Revisiting a measure that caused consternation among power companies when introduced in a different format last year, Ribera said the government would curb profits on new fixed-price and long-term contracts priced above 67 euros per megawatt hour.

She added that from 2023 the government would encourage power utilities to sell electricity to companies directly and circumvent the wholesale market, in a bid to curb costs.

Of the total package, most of which still needs to be approved by the European Commission, 6 billion euros will come as direct aid and tax cuts mostly extended from a previous package related to the COVID-19 pandemic, while the remaining 10 billion euros are subsidised loans.

Ministers are still finalising the details of a so-called “Iberian exception” granted by the EU that will allow Spain and Portugal to cap gas prices.

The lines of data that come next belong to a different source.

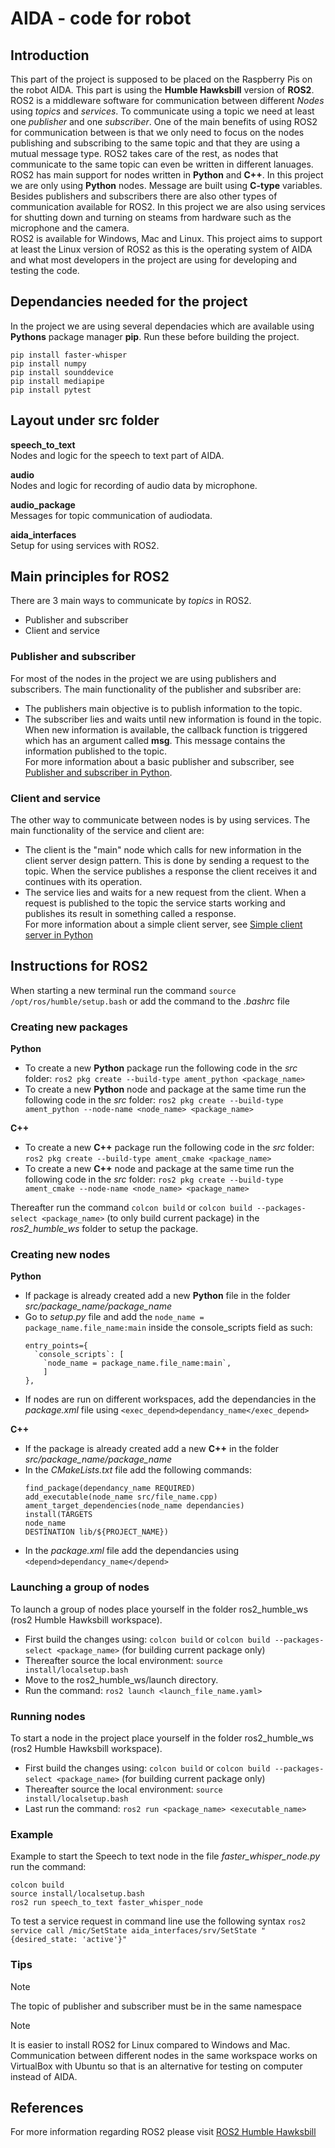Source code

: # AIDA - code for robot
## Introduction
This part of the project is supposed to be placed on the Raspberry Pis on the robot AIDA. This part is using the **Humble Hawksbill** version of **ROS2**. ROS2 is a middleware software for communication between different *Nodes* using *topics* and *services*. To communicate using a topic we need at least one *publisher* and one *subscriber*. One of the main benefits of using ROS2 for communication between is that we only need to focus on the nodes publishing and subscribing to the same topic and that they are using a mutual message type. ROS2 takes care of the rest, as nodes that communicate to the same topic can even be written in different lanuages. ROS2 has main support for nodes written in **Python** and **C++**. In this project we are only using **Python** nodes. Message are built using **C-type** variables. Besides publishers and subscribers there are also other types of communication available for ROS2. In this project we are also using services for shutting down and turning on steams from hardware such as the microphone and the camera.  
ROS2 is available for Windows, Mac and Linux. This project aims to support at least the Linux version of ROS2 as this is the operating system of AIDA and what most developers in the project are using for developing and testing the code. 

## Dependancies needed for the project
In the project we are using several dependacies which are available using **Pythons** package manager **pip**. Run these before building the project. 
```
pip install faster-whisper
pip install numpy
pip install sounddevice
pip install mediapipe
pip install pytest
```

## Layout under src folder
**speech_to_text**  
Nodes and logic for the speech to text part of AIDA.  

**audio**  
Nodes and logic for recording of audio data by microphone.   

**audio_package**  
Messages for topic communication of audiodata.  

**aida_interfaces**  
Setup for using services with ROS2.  

## Main principles for ROS2
There are 3 main ways to communicate by *topics* in ROS2. 
- Publisher and subscriber
- Client and service
<!-- - Action server and client   -->
### Publisher and subscriber
For most of the nodes in the project we are using publishers and subscribers. The main functionality of the publisher and subsriber are: 
- The publishers main objective is to publish information to the topic.  
- The subscriber lies and waits until new information is found in the topic. When new information is available, the callback function is triggered which has an argument called **msg**. This message contains the information published to the topic.  
For more information about a basic publisher and subscriber, see [Publisher and subscriber in Python](https://docs.ros.org/en/humble/Tutorials/Beginner-Client-Libraries/Writing-A-Simple-Py-Publisher-And-Subscriber.html).    
### Client and service  
The other way to communicate between nodes is by using services. The main functionality of the service and client are: 
- The client is the "main" node which calls for new information in the client server design pattern. This is done by sending a request to the topic. When the service publishes a response the client receives it and continues with its operation. 
- The service lies and waits for a new request from the client. When a request is published to the topic the service starts working and publishes its result in something called a response.  
For more information about a simple client server, see [Simple client server in Python](https://docs.ros.org/en/foxy/Tutorials/Beginner-Client-Libraries/Writing-A-Simple-Py-Service-And-Client.html)  
<!-- (### Action server and client , we may need to add information about this one, but are we actually using this in our project?) -->
<!-- This is how you make a comment in markdown-->




## Instructions for ROS2
When starting a new terminal run the command `source /opt/ros/humble/setup.bash` or add the command to the *.bashrc* file  
### Creating new packages
**Python**
- To create a new **Python** package run the following code in the *src* folder:
  `ros2 pkg create --build-type ament_python <package_name>`
- To create a new **Python** node and package at the same time run the following code in the *src* folder:
  `ros2 pkg create --build-type ament_python --node-name <node_name> <package_name>`

**C++**
- To create a new **C++** package run the following code in the *src* folder: 
  `ros2 pkg create --build-type ament_cmake <package_name>`
- To create a new **C++** node and package at the same time run the following code in the *src* folder:
  `ros2 pkg create --build-type ament_cmake --node-name <node_name> <package_name>`  

Thereafter run the command `colcon build` or `colcon build --packages-select <package_name>` (to only build current package) in the *ros2_humble_ws* folder to setup the package.  

### Creating new nodes
**Python**  
- If package is already created add a new **Python** file in the folder *src/package_name/package_name*
- Go to *setup.py* file and add the `node_name = package_name.file_name:main` inside the console_scripts field as such:
  ```
  entry_points={
    `console_scripts`: [
      `node_name = package_name.file_name:main`,
      ]
  },
  ```
- If nodes are run on different workspaces, add the dependancies in the *package.xml* file using `<exec_depend>dependancy_name</exec_depend>`  

**C++**  
- If the package is already created add a new **C++** in the folder *src/package_name/package_name*
- In the *CMakeLists.txt* file add the following commands:
  ```
  find_package(dependancy_name REQUIRED)
  add_executable(node_name src/file_name.cpp)
  ament_target_dependencies(node_name dependancies)
  install(TARGETS
  node_name
  DESTINATION lib/${PROJECT_NAME})
  ```
- In the *package.xml* file add the dependancies using `<depend>dependancy_name</depend>`  

### Launching a group of nodes
To launch a group of nodes place yourself in the folder ros2_humble_ws (ros2 Humble Hawksbill workspace).  
- First build the changes using: `colcon build` or `colcon build --packages-select <package_name>` (for building current package only)  
- Thereafter source the local environment: `source install/localsetup.bash`
- Move to the ros2_humble_ws/launch directory.
- Run the command: `ros2 launch <launch_file_name.yaml>`

### Running nodes
To start a node in the project place yourself in the folder ros2_humble_ws (ros2 Humble Hawksbill workspace).  
- First build the changes using: `colcon build` or `colcon build --packages-select <package_name>` (for building current package only)  
- Thereafter source the local environment: `source install/localsetup.bash`  
- Last run the command: `ros2 run <package_name> <executable_name>`

### Example
Example to start the Speech to text node in the file *faster_whisper_node.py* run the command:
```
colcon build
source install/localsetup.bash  
ros2 run speech_to_text faster_whisper_node
```


To test a service request in command line use the following syntax `ros2 service call /mic/SetState aida_interfaces/srv/SetState "{desired_state: 'active'}"`
### Tips
>[!NOTE]
>The topic of publisher and subscriber must be in the same namespace

>[!NOTE]
>It is easier to install ROS2 for Linux compared to Windows and Mac. Communication between different nodes in the same workspace works on VirtualBox with Ubuntu so that is an alternative for testing on computer instead of AIDA. 

## References
For more information regarding ROS2 please visit [ROS2 Humble Hawksbill](https://docs.ros.org/en/humble/index.html)
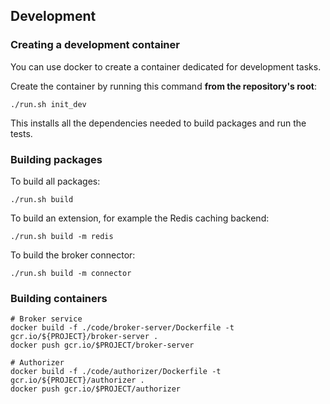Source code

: ## Development

### Creating a development container

You can use docker to create a container dedicated for development tasks.

Create the container by running this command **from the repository's root**:

```shell
./run.sh init_dev
```

This installs all the dependencies needed to build packages and run the tests.

### Building packages

To build all packages:

```shell
./run.sh build
```

To build an extension, for example the Redis caching backend:

```shell
./run.sh build -m redis
```

To build the broker connector:

```shell
./run.sh build -m connector
```

### Building containers

```shell
# Broker service
docker build -f ./code/broker-server/Dockerfile -t gcr.io/${PROJECT}/broker-server .
docker push gcr.io/$PROJECT/broker-server

# Authorizer
docker build -f ./code/authorizer/Dockerfile -t gcr.io/${PROJECT}/authorizer .
docker push gcr.io/$PROJECT/authorizer
```
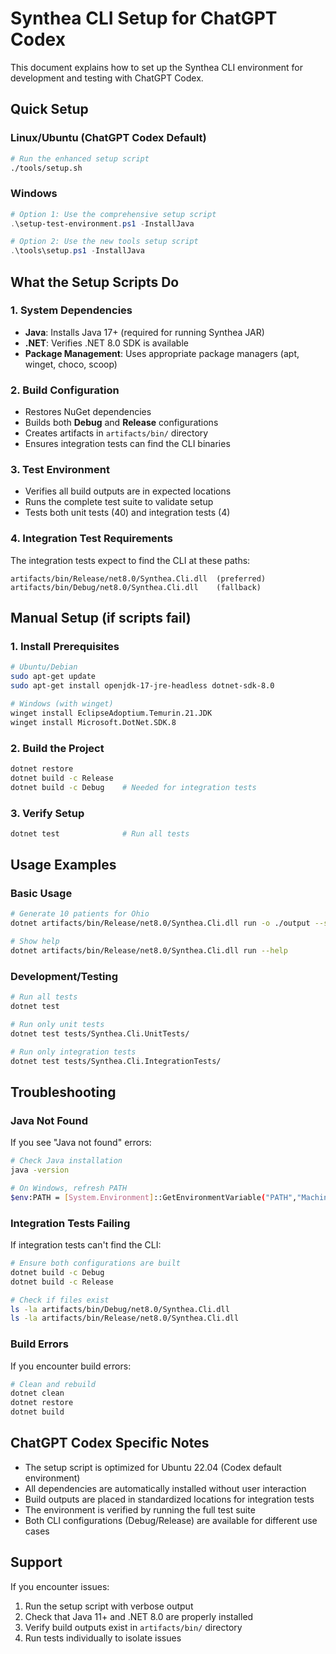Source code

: # Synthea CLI Setup for ChatGPT Codex

This document explains how to set up the Synthea CLI environment for development and testing with ChatGPT Codex.

## Quick Setup

### Linux/Ubuntu (ChatGPT Codex Default)
```bash
# Run the enhanced setup script
./tools/setup.sh
```

### Windows
```powershell
# Option 1: Use the comprehensive setup script
.\setup-test-environment.ps1 -InstallJava

# Option 2: Use the new tools setup script
.\tools\setup.ps1 -InstallJava
```

## What the Setup Scripts Do

### 1. System Dependencies
- **Java**: Installs Java 17+ (required for running Synthea JAR)
- **.NET**: Verifies .NET 8.0 SDK is available
- **Package Management**: Uses appropriate package managers (apt, winget, choco, scoop)

### 2. Build Configuration
- Restores NuGet dependencies
- Builds both **Debug** and **Release** configurations
- Creates artifacts in `artifacts/bin/` directory
- Ensures integration tests can find the CLI binaries

### 3. Test Environment
- Verifies all build outputs are in expected locations
- Runs the complete test suite to validate setup
- Tests both unit tests (40) and integration tests (4)

### 4. Integration Test Requirements
The integration tests expect to find the CLI at these paths:
```
artifacts/bin/Release/net8.0/Synthea.Cli.dll  (preferred)
artifacts/bin/Debug/net8.0/Synthea.Cli.dll    (fallback)
```

## Manual Setup (if scripts fail)

### 1. Install Prerequisites
```bash
# Ubuntu/Debian
sudo apt-get update
sudo apt-get install openjdk-17-jre-headless dotnet-sdk-8.0

# Windows (with winget)
winget install EclipseAdoptium.Temurin.21.JDK
winget install Microsoft.DotNet.SDK.8
```

### 2. Build the Project
```bash
dotnet restore
dotnet build -c Release
dotnet build -c Debug    # Needed for integration tests
```

### 3. Verify Setup
```bash
dotnet test              # Run all tests
```

## Usage Examples

### Basic Usage
```bash
# Generate 10 patients for Ohio
dotnet artifacts/bin/Release/net8.0/Synthea.Cli.dll run -o ./output --state OH -p 10

# Show help
dotnet artifacts/bin/Release/net8.0/Synthea.Cli.dll run --help
```

### Development/Testing
```bash
# Run all tests
dotnet test

# Run only unit tests
dotnet test tests/Synthea.Cli.UnitTests/

# Run only integration tests
dotnet test tests/Synthea.Cli.IntegrationTests/
```

## Troubleshooting

### Java Not Found
If you see "Java not found" errors:
```bash
# Check Java installation
java -version

# On Windows, refresh PATH
$env:PATH = [System.Environment]::GetEnvironmentVariable("PATH","Machine") + ";" + [System.Environment]::GetEnvironmentVariable("PATH","User")
```

### Integration Tests Failing
If integration tests can't find the CLI:
```bash
# Ensure both configurations are built
dotnet build -c Debug
dotnet build -c Release

# Check if files exist
ls -la artifacts/bin/Debug/net8.0/Synthea.Cli.dll
ls -la artifacts/bin/Release/net8.0/Synthea.Cli.dll
```

### Build Errors
If you encounter build errors:
```bash
# Clean and rebuild
dotnet clean
dotnet restore
dotnet build
```

## ChatGPT Codex Specific Notes

- The setup script is optimized for Ubuntu 22.04 (Codex default environment)
- All dependencies are automatically installed without user interaction
- Build outputs are placed in standardized locations for integration tests
- The environment is verified by running the full test suite
- Both CLI configurations (Debug/Release) are available for different use cases

## Support

If you encounter issues:
1. Run the setup script with verbose output
2. Check that Java 11+ and .NET 8.0 are properly installed
3. Verify build outputs exist in `artifacts/bin/` directory
4. Run tests individually to isolate issues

Bank of Spain governor Pablo Hernandez de Cos said earlier that the current energy shock should be addressed through a common European response given the weaker or limited fiscal capacity of some European countries, including Spain.

Against that background, De Cos stressed that Spain’s rescue package had to be temporary to avoid overburdening public finances.

Though Spain’s public debt eased to 118.7% of gross domestic product from 120% in 2020, it is well above the EU average of 97.7% reported in the third quarter, according to Eurostat.